(Source texts of formatted documents)
════════

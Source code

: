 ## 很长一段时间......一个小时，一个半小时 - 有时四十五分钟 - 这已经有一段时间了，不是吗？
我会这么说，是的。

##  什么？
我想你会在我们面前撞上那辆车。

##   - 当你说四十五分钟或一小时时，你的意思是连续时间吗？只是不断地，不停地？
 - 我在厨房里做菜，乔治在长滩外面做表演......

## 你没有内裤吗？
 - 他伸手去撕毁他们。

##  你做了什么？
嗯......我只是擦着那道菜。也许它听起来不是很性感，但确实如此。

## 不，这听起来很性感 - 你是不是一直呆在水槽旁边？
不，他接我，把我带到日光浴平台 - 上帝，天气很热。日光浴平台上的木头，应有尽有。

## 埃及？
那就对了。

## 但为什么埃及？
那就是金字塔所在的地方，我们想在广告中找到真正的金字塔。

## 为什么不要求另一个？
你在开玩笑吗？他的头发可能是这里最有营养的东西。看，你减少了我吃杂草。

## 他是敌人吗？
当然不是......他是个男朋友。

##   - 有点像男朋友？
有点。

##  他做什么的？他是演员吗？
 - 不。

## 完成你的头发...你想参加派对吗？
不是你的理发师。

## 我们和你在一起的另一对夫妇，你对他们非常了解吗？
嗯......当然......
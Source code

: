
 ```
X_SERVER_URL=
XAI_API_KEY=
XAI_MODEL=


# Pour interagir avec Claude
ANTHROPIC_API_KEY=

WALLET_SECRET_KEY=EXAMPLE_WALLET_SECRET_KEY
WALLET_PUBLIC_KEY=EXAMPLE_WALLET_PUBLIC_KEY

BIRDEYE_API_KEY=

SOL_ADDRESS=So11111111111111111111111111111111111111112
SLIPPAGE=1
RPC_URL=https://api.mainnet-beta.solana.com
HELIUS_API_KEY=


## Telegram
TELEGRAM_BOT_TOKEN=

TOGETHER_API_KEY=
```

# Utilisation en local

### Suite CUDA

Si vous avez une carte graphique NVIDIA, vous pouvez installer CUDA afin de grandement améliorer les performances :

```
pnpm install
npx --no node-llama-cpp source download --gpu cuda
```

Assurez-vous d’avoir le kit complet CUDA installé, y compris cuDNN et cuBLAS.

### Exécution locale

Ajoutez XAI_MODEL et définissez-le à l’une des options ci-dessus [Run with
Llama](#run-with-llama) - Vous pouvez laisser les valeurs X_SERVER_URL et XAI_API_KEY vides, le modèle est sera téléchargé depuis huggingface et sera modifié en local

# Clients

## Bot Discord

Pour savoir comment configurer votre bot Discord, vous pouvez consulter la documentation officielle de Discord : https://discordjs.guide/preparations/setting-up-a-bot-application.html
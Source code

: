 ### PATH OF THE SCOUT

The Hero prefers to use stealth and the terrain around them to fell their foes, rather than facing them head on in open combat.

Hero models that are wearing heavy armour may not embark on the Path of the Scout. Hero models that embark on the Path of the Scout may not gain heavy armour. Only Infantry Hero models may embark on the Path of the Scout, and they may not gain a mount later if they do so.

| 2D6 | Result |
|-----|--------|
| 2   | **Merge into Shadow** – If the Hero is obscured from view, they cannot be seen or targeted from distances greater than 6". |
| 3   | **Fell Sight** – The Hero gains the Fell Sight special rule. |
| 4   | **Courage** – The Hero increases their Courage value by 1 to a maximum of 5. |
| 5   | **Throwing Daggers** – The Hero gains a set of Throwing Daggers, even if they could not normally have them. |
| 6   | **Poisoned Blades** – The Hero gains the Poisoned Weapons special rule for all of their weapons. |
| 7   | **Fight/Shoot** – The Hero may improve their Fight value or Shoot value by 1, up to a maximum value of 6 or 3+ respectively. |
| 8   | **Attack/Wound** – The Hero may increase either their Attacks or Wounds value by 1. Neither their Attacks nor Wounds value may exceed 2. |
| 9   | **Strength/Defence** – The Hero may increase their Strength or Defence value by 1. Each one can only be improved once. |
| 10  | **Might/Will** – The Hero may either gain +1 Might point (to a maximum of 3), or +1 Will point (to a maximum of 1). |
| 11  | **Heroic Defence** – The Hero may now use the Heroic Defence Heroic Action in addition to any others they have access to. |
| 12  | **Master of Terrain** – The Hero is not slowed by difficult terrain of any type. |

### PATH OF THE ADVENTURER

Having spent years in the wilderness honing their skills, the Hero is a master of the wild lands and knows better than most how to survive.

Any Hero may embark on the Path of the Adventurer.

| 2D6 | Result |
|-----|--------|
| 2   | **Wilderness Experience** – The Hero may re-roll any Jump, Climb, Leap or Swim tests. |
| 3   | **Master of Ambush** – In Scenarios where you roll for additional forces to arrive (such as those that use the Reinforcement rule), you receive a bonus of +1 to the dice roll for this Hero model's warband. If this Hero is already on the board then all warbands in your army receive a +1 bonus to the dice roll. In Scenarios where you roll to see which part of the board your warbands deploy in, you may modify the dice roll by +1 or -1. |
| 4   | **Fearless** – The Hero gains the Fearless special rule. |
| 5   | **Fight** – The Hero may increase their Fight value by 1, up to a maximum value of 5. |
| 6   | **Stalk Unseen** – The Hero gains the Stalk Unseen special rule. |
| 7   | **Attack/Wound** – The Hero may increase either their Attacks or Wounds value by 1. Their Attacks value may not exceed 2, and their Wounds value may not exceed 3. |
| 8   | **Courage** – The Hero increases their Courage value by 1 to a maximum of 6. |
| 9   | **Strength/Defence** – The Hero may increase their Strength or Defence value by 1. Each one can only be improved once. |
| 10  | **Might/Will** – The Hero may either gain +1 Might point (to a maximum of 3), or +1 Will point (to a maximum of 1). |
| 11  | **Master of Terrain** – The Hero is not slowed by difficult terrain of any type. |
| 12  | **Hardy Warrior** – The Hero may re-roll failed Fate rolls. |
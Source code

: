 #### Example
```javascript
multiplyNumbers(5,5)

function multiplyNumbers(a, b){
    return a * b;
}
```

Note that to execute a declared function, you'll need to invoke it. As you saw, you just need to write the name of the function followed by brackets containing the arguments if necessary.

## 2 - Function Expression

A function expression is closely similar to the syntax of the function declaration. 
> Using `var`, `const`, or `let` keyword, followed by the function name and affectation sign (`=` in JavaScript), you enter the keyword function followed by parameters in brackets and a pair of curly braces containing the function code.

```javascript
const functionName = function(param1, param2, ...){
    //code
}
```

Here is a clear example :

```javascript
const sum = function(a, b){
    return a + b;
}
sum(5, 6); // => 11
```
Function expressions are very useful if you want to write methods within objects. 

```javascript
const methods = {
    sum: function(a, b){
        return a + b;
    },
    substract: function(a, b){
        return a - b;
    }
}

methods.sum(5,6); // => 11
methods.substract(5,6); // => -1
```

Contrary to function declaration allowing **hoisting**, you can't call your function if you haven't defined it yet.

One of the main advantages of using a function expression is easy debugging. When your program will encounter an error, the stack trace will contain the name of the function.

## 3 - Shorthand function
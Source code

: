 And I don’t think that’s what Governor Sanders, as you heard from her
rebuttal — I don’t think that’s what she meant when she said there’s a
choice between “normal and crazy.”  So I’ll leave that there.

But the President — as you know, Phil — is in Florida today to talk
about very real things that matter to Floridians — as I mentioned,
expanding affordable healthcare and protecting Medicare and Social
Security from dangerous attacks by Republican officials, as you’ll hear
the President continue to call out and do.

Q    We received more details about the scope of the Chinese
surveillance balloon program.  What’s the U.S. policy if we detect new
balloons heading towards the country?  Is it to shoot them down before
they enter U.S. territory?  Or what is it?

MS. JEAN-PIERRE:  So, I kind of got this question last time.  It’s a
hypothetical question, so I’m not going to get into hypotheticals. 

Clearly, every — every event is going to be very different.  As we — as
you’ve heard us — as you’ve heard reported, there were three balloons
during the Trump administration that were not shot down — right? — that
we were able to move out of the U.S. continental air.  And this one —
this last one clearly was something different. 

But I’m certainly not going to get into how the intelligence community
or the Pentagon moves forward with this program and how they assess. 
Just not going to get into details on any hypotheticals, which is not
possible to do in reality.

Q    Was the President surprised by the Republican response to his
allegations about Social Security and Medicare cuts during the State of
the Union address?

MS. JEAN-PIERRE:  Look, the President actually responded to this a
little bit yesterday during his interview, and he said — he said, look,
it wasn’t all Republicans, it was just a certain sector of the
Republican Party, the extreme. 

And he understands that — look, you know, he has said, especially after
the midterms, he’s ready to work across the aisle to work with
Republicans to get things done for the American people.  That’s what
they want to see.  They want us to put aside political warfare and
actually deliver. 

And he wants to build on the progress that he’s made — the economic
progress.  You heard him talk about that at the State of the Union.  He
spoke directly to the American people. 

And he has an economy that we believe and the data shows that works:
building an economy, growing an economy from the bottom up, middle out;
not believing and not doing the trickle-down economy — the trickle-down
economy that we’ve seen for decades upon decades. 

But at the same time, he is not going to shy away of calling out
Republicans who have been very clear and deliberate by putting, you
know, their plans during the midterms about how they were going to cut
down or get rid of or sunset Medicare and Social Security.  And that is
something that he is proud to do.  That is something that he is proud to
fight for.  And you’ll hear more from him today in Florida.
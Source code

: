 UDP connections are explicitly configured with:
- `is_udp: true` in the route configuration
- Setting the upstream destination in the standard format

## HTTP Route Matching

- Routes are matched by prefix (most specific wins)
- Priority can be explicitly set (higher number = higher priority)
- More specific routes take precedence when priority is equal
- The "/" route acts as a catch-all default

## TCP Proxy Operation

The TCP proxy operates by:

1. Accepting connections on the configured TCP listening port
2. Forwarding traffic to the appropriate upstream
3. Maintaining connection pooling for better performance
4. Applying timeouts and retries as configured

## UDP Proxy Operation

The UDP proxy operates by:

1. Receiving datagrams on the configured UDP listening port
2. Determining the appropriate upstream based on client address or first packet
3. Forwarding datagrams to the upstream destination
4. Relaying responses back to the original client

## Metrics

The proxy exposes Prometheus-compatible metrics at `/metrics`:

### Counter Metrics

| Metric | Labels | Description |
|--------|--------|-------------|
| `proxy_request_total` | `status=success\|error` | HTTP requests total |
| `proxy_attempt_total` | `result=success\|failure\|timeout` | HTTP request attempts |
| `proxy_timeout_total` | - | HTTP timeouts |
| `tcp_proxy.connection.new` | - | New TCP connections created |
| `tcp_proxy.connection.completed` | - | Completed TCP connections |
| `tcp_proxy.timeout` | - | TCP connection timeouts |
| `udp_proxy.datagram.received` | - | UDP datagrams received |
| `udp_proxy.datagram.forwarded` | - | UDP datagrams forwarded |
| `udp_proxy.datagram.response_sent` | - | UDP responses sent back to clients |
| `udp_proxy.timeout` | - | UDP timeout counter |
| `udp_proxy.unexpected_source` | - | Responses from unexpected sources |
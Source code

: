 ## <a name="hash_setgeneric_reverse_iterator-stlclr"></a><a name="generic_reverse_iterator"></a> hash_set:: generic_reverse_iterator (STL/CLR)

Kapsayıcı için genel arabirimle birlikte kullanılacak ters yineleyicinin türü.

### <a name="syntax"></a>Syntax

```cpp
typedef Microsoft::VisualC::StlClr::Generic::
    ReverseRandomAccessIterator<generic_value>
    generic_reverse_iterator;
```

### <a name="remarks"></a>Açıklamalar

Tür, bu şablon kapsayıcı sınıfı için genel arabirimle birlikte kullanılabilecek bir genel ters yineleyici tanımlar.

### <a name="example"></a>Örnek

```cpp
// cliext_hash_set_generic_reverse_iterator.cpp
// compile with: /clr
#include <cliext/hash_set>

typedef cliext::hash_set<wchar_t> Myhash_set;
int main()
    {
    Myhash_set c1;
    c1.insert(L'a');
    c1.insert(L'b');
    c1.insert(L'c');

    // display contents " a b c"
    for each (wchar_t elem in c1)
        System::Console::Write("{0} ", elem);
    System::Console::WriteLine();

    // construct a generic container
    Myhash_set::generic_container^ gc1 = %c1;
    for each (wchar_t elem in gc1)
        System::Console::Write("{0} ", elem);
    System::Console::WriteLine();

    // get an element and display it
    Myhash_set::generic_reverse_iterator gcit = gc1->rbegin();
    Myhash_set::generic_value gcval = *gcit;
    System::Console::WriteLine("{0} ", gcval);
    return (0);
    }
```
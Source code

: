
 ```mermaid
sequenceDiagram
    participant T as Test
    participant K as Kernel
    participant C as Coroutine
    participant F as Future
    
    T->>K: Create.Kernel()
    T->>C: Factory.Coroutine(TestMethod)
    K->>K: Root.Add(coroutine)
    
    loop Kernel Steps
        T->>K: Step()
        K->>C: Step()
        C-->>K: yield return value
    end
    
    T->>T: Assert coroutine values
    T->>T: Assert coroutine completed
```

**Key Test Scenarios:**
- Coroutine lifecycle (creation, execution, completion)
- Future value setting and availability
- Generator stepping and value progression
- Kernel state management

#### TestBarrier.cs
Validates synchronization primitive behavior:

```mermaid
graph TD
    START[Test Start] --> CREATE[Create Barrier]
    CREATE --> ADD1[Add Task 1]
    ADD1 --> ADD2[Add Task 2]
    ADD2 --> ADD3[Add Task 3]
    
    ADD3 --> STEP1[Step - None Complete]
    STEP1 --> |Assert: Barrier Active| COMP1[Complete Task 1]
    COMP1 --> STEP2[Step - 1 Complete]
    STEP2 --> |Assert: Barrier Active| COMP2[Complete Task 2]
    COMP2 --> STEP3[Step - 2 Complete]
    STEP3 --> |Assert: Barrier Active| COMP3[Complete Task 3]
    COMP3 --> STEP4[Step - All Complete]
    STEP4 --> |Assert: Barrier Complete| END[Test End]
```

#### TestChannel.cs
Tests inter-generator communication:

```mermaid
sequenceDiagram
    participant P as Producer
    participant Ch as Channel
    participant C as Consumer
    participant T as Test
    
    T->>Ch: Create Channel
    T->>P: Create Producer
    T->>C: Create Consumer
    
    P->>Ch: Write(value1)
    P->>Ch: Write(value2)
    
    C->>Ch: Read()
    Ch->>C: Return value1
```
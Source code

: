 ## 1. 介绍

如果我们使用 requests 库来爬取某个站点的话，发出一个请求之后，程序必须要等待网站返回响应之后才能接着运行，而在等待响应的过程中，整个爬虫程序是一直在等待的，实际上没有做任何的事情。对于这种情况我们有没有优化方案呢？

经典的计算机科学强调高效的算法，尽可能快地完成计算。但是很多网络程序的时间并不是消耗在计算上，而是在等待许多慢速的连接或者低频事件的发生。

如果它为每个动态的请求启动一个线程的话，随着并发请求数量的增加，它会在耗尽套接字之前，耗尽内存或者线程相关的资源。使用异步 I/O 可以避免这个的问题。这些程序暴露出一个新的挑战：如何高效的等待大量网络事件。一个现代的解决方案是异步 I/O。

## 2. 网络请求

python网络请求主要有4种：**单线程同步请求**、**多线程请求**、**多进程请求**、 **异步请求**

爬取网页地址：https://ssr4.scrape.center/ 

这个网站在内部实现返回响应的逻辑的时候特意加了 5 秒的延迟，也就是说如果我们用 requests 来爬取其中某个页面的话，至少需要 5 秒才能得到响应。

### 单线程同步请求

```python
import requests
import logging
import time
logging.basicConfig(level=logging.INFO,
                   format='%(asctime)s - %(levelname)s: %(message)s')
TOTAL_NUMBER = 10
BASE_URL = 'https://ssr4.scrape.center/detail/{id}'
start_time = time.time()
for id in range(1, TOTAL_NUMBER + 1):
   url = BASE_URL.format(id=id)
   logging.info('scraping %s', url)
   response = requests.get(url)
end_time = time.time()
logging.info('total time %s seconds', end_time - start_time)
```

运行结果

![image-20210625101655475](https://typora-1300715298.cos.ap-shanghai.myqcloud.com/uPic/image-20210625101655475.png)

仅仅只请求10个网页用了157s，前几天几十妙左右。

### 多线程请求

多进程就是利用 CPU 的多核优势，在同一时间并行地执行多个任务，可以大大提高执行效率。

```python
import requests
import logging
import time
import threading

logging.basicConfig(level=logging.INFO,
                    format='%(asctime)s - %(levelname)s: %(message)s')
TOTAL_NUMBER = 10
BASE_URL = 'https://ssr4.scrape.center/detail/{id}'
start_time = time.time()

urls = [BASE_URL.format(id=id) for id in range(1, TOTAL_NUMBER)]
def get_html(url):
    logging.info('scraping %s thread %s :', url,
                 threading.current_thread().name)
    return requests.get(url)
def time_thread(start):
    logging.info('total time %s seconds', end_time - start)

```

════════

◆ **Instructions for the task**:
For each line in the entries that holds "levelname", return that line.

◆ **Solution to this task**:
                   format='%(asctime)s - %(levelname)s: %(message)s')
                    format='%(asctime)s - %(levelname)s: %(message)s')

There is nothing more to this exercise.